By R. Doiel, 2026-04-25

Libraries and archives are the natural places to create and curate language models. Their tradition of service, and their orientation toward protecting and preserving the public good, embodies an ethos that aligns with the responsible development of language models (a.k.a. "AI").

Libraries and archives have knowledge management baked-in[^1]. These institutions already participate in consortia to coordinate metadata practices and services. They host institutional repositories. However, these institutions and their repositories are currently under assault. They are being strip mined by corporate AI. The bot swarm denial-of-service attacks are a daily challenge for libraries and archives with an online presence. We must look beyond the current battle. It’s time to implement a future where libraries and archives thrive as institutions that serve as public repositories of knowledge, not just survive the present.

[^1]: Libraries and archives predate computing, they've been managing human knowledge for millennia

## Shifting the Paradigm

Society needs to shift how we approach the capabilities of language models and what marketing calls AI. We need to move beyond those currently being built by a few well-financed companies. These companies ultimately make decisions based on profit and exploitation, rather than the public interest.

A recent [Jon Stewart interview, "Worker vs. AI"](https://m.youtube.com/watch?v=RB_WmoH5nQ4), explores how language models could be developed to benefit humanity rather than extract value from it. Another article from Brazil, ["Something big is happening in the global scientific community, and Brazil seems to be left out again"](https://blog.scielo.org/blog/2026/04/24/algo-grande-esta-acontecendo-na-ciencia-mundial-e-o-brasil-parece-estar-de-fora-novamente/), raises similar concerns from the perspective of the Global South. These pieces resonate with me, especially in light of the current political challenges in North America where the United States has tried to abandon its support for science, libraries, and archives as a public good[^2].

[^2]: The phrase "public good" here refers to resources and institutions that are collectively beneficial and accessible to all members of society.

## Questions and Hope

I’m left with many questions. I am left with hope. As problems are articulated, solutions can be found[^3]. The recent creation of publicai.co, <https://publicai.co>, in Switzerland and Singapore is a promising proof of concept, but it’s not the only path we need to explore.

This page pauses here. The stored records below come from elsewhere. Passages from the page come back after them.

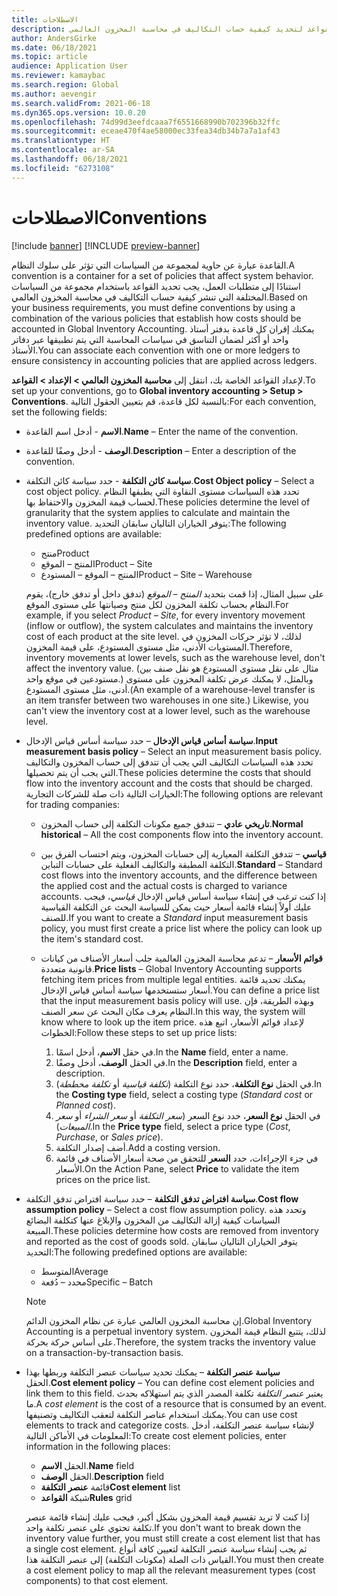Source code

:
 ```yaml
---
title: الاصطلاحات
description: يصف هذا الموضوع كيفية إعداد القواعد لتحديد كيفية حساب التكاليف في محاسبة المخزون العالمي.
author: AndersGirke
ms.date: 06/18/2021
ms.topic: article
audience: Application User
ms.reviewer: kamaybac
ms.search.region: Global
ms.author: aevengir
ms.search.validFrom: 2021-06-18
ms.dyn365.ops.version: 10.0.20
ms.openlocfilehash: 74d99d3eefdcaaa7f6551668990b702396b32ffc
ms.sourcegitcommit: eceae470f4ae58000ec33fea34db34b7a7a1af43
ms.translationtype: HT
ms.contentlocale: ar-SA
ms.lasthandoff: 06/18/2021
ms.locfileid: "6273108"
---
```

# <a name="conventions"></a><span data-ttu-id="51780-103">الاصطلاحات</span><span class="sxs-lookup"><span data-stu-id="51780-103">Conventions</span></span>

[!include [banner](../includes/banner.md)]
[!INCLUDE [preview-banner](../includes/preview-banner.md)]

<span data-ttu-id="51780-104">القاعدة عبارة عن حاوية لمجموعة من السياسات التي تؤثر على سلوك النظام.</span><span class="sxs-lookup"><span data-stu-id="51780-104">A convention is a container for a set of policies that affect system behavior.</span></span> <span data-ttu-id="51780-105">استنادًا إلى متطلبات العمل، يجب تحديد القواعد باستخدام مجموعة من السياسات المختلفة التي تنشر كيفية حساب التكاليف في محاسبة المخزون العالمي.</span><span class="sxs-lookup"><span data-stu-id="51780-105">Based on your business requirements, you must define conventions by using a combination of the various policies that establish how costs should be accounted in Global Inventory Accounting.</span></span> <span data-ttu-id="51780-106">يمكنك إقران كل قاعدة بدفتر أستاذ واحد أو أكثر لضمان التناسق في سياسات المحاسبة التي يتم تطبيقها عبر دفاتر الأستاذ.</span><span class="sxs-lookup"><span data-stu-id="51780-106">You can associate each convention with one or more ledgers to ensure consistency in accounting policies that are applied across ledgers.</span></span>

<span data-ttu-id="51780-107">لإعداد القواعد الخاصة بك، انتقل إلى **محاسبة المخزون العالمي \> الإعداد \> القواعد**.</span><span class="sxs-lookup"><span data-stu-id="51780-107">To set up your conventions, go to **Global inventory accounting \> Setup \> Conventions**.</span></span> <span data-ttu-id="51780-108">بالنسبة لكل قاعدة، قم بتعيين الحقول التالية:</span><span class="sxs-lookup"><span data-stu-id="51780-108">For each convention, set the following fields:</span></span>

- <span data-ttu-id="51780-109">**الاسم** - أدخل اسم القاعدة.</span><span class="sxs-lookup"><span data-stu-id="51780-109">**Name** – Enter the name of the convention.</span></span>
- <span data-ttu-id="51780-110">**الوصف** - أدخل وصفًا للقاعدة.</span><span class="sxs-lookup"><span data-stu-id="51780-110">**Description** – Enter a description of the convention.</span></span>
- <span data-ttu-id="51780-111">**سياسة كائن التكلفة** - حدد سياسة كائن التكلفة.</span><span class="sxs-lookup"><span data-stu-id="51780-111">**Cost Object policy** – Select a cost object policy.</span></span> <span data-ttu-id="51780-112">تحدد هذه السياسات مستوى النقاوة التي يطبقها النظام لحساب قيمة المخزون والاحتفاظ بها.</span><span class="sxs-lookup"><span data-stu-id="51780-112">These policies determine the level of granularity that the system applies to calculate and maintain the inventory value.</span></span> <span data-ttu-id="51780-113">يتوفر الخياران التاليان سابقان التحديد:</span><span class="sxs-lookup"><span data-stu-id="51780-113">The following predefined options are available:</span></span>

    - <span data-ttu-id="51780-114">منتج</span><span class="sxs-lookup"><span data-stu-id="51780-114">Product</span></span>
    - <span data-ttu-id="51780-115">المنتج – الموقع</span><span class="sxs-lookup"><span data-stu-id="51780-115">Product – Site</span></span>
    - <span data-ttu-id="51780-116">المنتج – الموقع – المستودع</span><span class="sxs-lookup"><span data-stu-id="51780-116">Product – Site – Warehouse</span></span>

    <span data-ttu-id="51780-117">على سبيل المثال، إذا قمت بتحديد *المنتج – الموقع* (تدفق داخل أو تدفق خارج)، يقوم النظام بحساب تكلفة المخزون لكل منتج وصيانتها على مستوى الموقع.</span><span class="sxs-lookup"><span data-stu-id="51780-117">For example, if you select *Product – Site*, for every inventory movement (inflow or outflow), the system calculates and maintains the inventory cost of each product at the site level.</span></span> <span data-ttu-id="51780-118">لذلك، لا تؤثر حركات المخزون في المستويات الأدنى، مثل مستوى المستودع، على قيمة المخزون.</span><span class="sxs-lookup"><span data-stu-id="51780-118">Therefore, inventory movements at lower levels, such as the warehouse level, don't affect the inventory value.</span></span> <span data-ttu-id="51780-119">(مثال على نقل مستوى المستودع هو نقل صنف بين مستودعين في موقع واحد.) وبالمثل، لا يمكنك عرض تكلفة المخزون على مستوى أدنى، مثل مستوى المستودع.</span><span class="sxs-lookup"><span data-stu-id="51780-119">(An example of a warehouse-level transfer is an item transfer between two warehouses in one site.) Likewise, you can't view the inventory cost at a lower level, such as the warehouse level.</span></span>

- <span data-ttu-id="51780-120">**سياسة أساس قياس الإدخال** – حدد سياسة أساس قياس الإدخال.</span><span class="sxs-lookup"><span data-stu-id="51780-120">**Input measurement basis policy** – Select an input measurement basis policy.</span></span> <span data-ttu-id="51780-121">تحدد هذه السياسات التكاليف التي يجب أن تتدفق إلى حساب المخزون والتكاليف التي يجب أن يتم تحصيلها.</span><span class="sxs-lookup"><span data-stu-id="51780-121">These policies determine the costs that should flow into the inventory account and the costs that should be charged.</span></span> <span data-ttu-id="51780-122">الخيارات التالية ذات صلة للشركات التجارية:</span><span class="sxs-lookup"><span data-stu-id="51780-122">The following options are relevant for trading companies:</span></span>

    - <span data-ttu-id="51780-123">**تاريخي عادي** – تتدفق جميع مكونات التكلفة إلى حساب المخزون.</span><span class="sxs-lookup"><span data-stu-id="51780-123">**Normal historical** – All the cost components flow into the inventory account.</span></span>
    - <span data-ttu-id="51780-124">**قياسي** – تتدفق التكلفة المعيارية إلى حسابات المخزون، ويتم احتساب الفرق بين التكلفة المطبقة والتكاليف الفعلية على حسابات التباين.</span><span class="sxs-lookup"><span data-stu-id="51780-124">**Standard** – Standard cost flows into the inventory accounts, and the difference between the applied cost and the actual costs is charged to variance accounts.</span></span> <span data-ttu-id="51780-125">إذا كنت ترغب في إنشاء سياسة أساس قياس الإدخال *قياسي*، فيجب عليك أولاً إنشاء قائمة أسعار حيث يمكن للسياسة البحث عن التكلفة القياسية للصنف.</span><span class="sxs-lookup"><span data-stu-id="51780-125">If you want to create a *Standard* input measurement basis policy, you must first create a price list where the policy can look up the item's standard cost.</span></span>
    - <span data-ttu-id="51780-126">**قوائم الأسعار** – تدعم محاسبة المخزون العالمية جلب أسعار الأصناف من كيانات قانونية متعددة.</span><span class="sxs-lookup"><span data-stu-id="51780-126">**Price lists** – Global Inventory Accounting supports fetching item prices from multiple legal entities.</span></span> <span data-ttu-id="51780-127">يمكنك تحديد قائمة أسعار ستستخدمها سياسة أساس قياس الإدخال.</span><span class="sxs-lookup"><span data-stu-id="51780-127">You can define a price list that the input measurement basis policy will use.</span></span> <span data-ttu-id="51780-128">وبهذه الطريقة، فإن النظام يعرف مكان البحث عن سعر الصنف.</span><span class="sxs-lookup"><span data-stu-id="51780-128">In this way, the system will know where to look up the item price.</span></span> <span data-ttu-id="51780-129">لإعداد قوائم الأسعار‬، اتبع هذه الخطوات:</span><span class="sxs-lookup"><span data-stu-id="51780-129">Follow these steps to set up price lists:</span></span>

        1. <span data-ttu-id="51780-130">في حقل **الاسم**، أدخل اسمًا.</span><span class="sxs-lookup"><span data-stu-id="51780-130">In the **Name** field, enter a name.</span></span>
        1. <span data-ttu-id="51780-131">في الحقل **الوصف**، أدخل وصفًا.</span><span class="sxs-lookup"><span data-stu-id="51780-131">In the **Description** field, enter a description.</span></span>
        1. <span data-ttu-id="51780-132">في الحقل **نوع التكلفة**، حدد نوع التكلفة (*تكلفة قياسية* أو *تكلفة مخططة*).</span><span class="sxs-lookup"><span data-stu-id="51780-132">In the **Costing type** field, select a costing type (*Standard cost* or *Planned cost*).</span></span>
        1. <span data-ttu-id="51780-133">في الحقل **نوع السعر**، حدد نوع السعر (*سعر التكلفة* أو *سعر الشراء* أو *سعر المبيعات*).</span><span class="sxs-lookup"><span data-stu-id="51780-133">In the **Price type** field, select a price type (*Cost*, *Purchase*, or *Sales price*).</span></span>
        1. <span data-ttu-id="51780-134">أضف إصدار التكلفة.</span><span class="sxs-lookup"><span data-stu-id="51780-134">Add a costing version.</span></span>
        1. <span data-ttu-id="51780-135">في جزء الإجراءات، حدد **السعر** للتحقق من صحة أسعار الأصناف في قائمة الأسعار.</span><span class="sxs-lookup"><span data-stu-id="51780-135">On the Action Pane, select **Price** to validate the item prices on the price list.</span></span>

- <span data-ttu-id="51780-136">**سياسة افتراض تدفق التكلفة** – حدد سياسة افتراض تدفق التكلفة.</span><span class="sxs-lookup"><span data-stu-id="51780-136">**Cost flow assumption policy** – Select a cost flow assumption policy.</span></span> <span data-ttu-id="51780-137">وتحدد هذه السياسات كيفية إزالة التكاليف من المخزون والإبلاغ عنها كتكلفة البضائع المبيعة.</span><span class="sxs-lookup"><span data-stu-id="51780-137">These policies determine how costs are removed from inventory and reported as the cost of goods sold.</span></span> <span data-ttu-id="51780-138">يتوفر الخياران التاليان سابقان التحديد:</span><span class="sxs-lookup"><span data-stu-id="51780-138">The following predefined options are available:</span></span>

    - <span data-ttu-id="51780-139">المتوسط</span><span class="sxs-lookup"><span data-stu-id="51780-139">Average</span></span>
    - <span data-ttu-id="51780-140">محدد – دُفعة</span><span class="sxs-lookup"><span data-stu-id="51780-140">Specific – Batch</span></span>

    > [!NOTE]
    > <span data-ttu-id="51780-141">إن محاسبة المخزون العالمي عبارة عن نظام المخزون الدائم.</span><span class="sxs-lookup"><span data-stu-id="51780-141">Global Inventory Accounting is a perpetual inventory system.</span></span> <span data-ttu-id="51780-142">لذلك، يتتبع النظام قيمة المخزون على أساس حركة بحركة.</span><span class="sxs-lookup"><span data-stu-id="51780-142">Therefore, the system tracks the inventory value on a transaction-by-transaction basis.</span></span>

- <span data-ttu-id="51780-143">**سياسة عنصر التكلفة** – يمكنك تحديد سياسات عنصر التكلفة وربطها بهذا الحقل.</span><span class="sxs-lookup"><span data-stu-id="51780-143">**Cost element policy** – You can define cost element policies and link them to this field.</span></span> <span data-ttu-id="51780-144">يعتبر *عنصر التكلفة* تكلفة المصدر الذي يتم استهلاكه بحدث ما.</span><span class="sxs-lookup"><span data-stu-id="51780-144">A *cost element* is the cost of a resource that is consumed by an event.</span></span> <span data-ttu-id="51780-145">يمكنك استخدام عناصر التكلفة لتعقب التكاليف وتصنيفها.</span><span class="sxs-lookup"><span data-stu-id="51780-145">You can use cost elements to track and categorize costs.</span></span> <span data-ttu-id="51780-146">لإنشاء سياسة عنصر التكلفة، أدخل المعلومات في الأماكن التالية:</span><span class="sxs-lookup"><span data-stu-id="51780-146">To create cost element policies, enter information in the following places:</span></span>

    - <span data-ttu-id="51780-147">الحقل **الاسم**.</span><span class="sxs-lookup"><span data-stu-id="51780-147">**Name** field</span></span>
    - <span data-ttu-id="51780-148">الحقل **الوصف**.</span><span class="sxs-lookup"><span data-stu-id="51780-148">**Description** field</span></span>
    - <span data-ttu-id="51780-149">قائمة **عنصر التكلفة**</span><span class="sxs-lookup"><span data-stu-id="51780-149">**Cost element** list</span></span>
    - <span data-ttu-id="51780-150">شبكة **القواعد**</span><span class="sxs-lookup"><span data-stu-id="51780-150">**Rules** grid</span></span>

    <span data-ttu-id="51780-151">إذا كنت لا تريد تقسيم قيمة المخزون بشكل أكبر، فيجب عليك إنشاء قائمة عنصر تكلفة تحتوي على عنصر تكلفة واحد.</span><span class="sxs-lookup"><span data-stu-id="51780-151">If you don't want to break down the inventory value further, you must still create a cost element list that has a single cost element.</span></span> <span data-ttu-id="51780-152">ثم يجب إنشاء سياسة عنصر التكلفة لتعيين كافة أنواع القياس ذات الصلة (مكونات التكلفة) إلى عنصر التكلفة هذا.</span><span class="sxs-lookup"><span data-stu-id="51780-152">You must then create a cost element policy to map all the relevant measurement types (cost components) to that cost element.</span></span>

[^3]: Scientists have been organizing to game public support. See <https://en.wikipedia.org/wiki/March_for_Science> and more recently <https://bsky.app/profile/standupforscience.net>, <https://www.standupforscience.net/> as examples.

It doesn’t do us much good if we must rent compute resources from the same companies that prioritize their interests over those of global and local communities. We should explore creating and using models at the edge. It’s likely that we can develop highly effective, small models tailored for well-defined domains. These models wouldn’t require the surveillance and attention-based economic practices of the current commercial AI landscape. They may be able to run and be developed on small energy efficient, affordable computers.

## Tools and Opportunities

Many of the necessary tools and resources are already available. There are large corpora of public domain texts that don’t violate copyright or intellectual property. Open Access content may also be licensed in ways that permit model training. Libraries and archives should make these resources available without risking system overload from the swarms of agentic bots deployed by corporate AI companies.

While much of the public conversation focuses on the negative consequences of corporate AI, I believe the proverbial horse has already left the barn. Money and resources used by the AI companies have already distorted the global economy, negatively impacted real people and harmed the environment. **The challenge is to change the trajectory.** We need to create an alternative approach. It needs to be human-centric, humane, sustainable, and doesn’t destroy the planet in the process.

## Personal AI and a Role for Libraries

Doc Searls has written about the concept of a [personal AI](https://doc.searls.com/personal-ai/). I think he’s onto something. Public libraries, research libraries and archives have already played an important role in providing content. Often without their consent. Often at real budgetary costs. They will play an import role moving forward. How they play that role is in their hands. 

Public libraries, research libraries and archives have the high quality datasets needed to build good language models. Libraries and archives could leverage approaches similar to publicai.co. The key will be to find a way to provide the quality datasets that allow individuals and small organizations to create specialized models they need. The public can bring computing resources to the table too[^4]. Today the corporate bot swarms are forcing either the use of expensive corporate services (example Cloudflare) or taking the resources off the public Web. This challenge needs to be met to fulfill our missions as public reservoir of human knowledge[^5]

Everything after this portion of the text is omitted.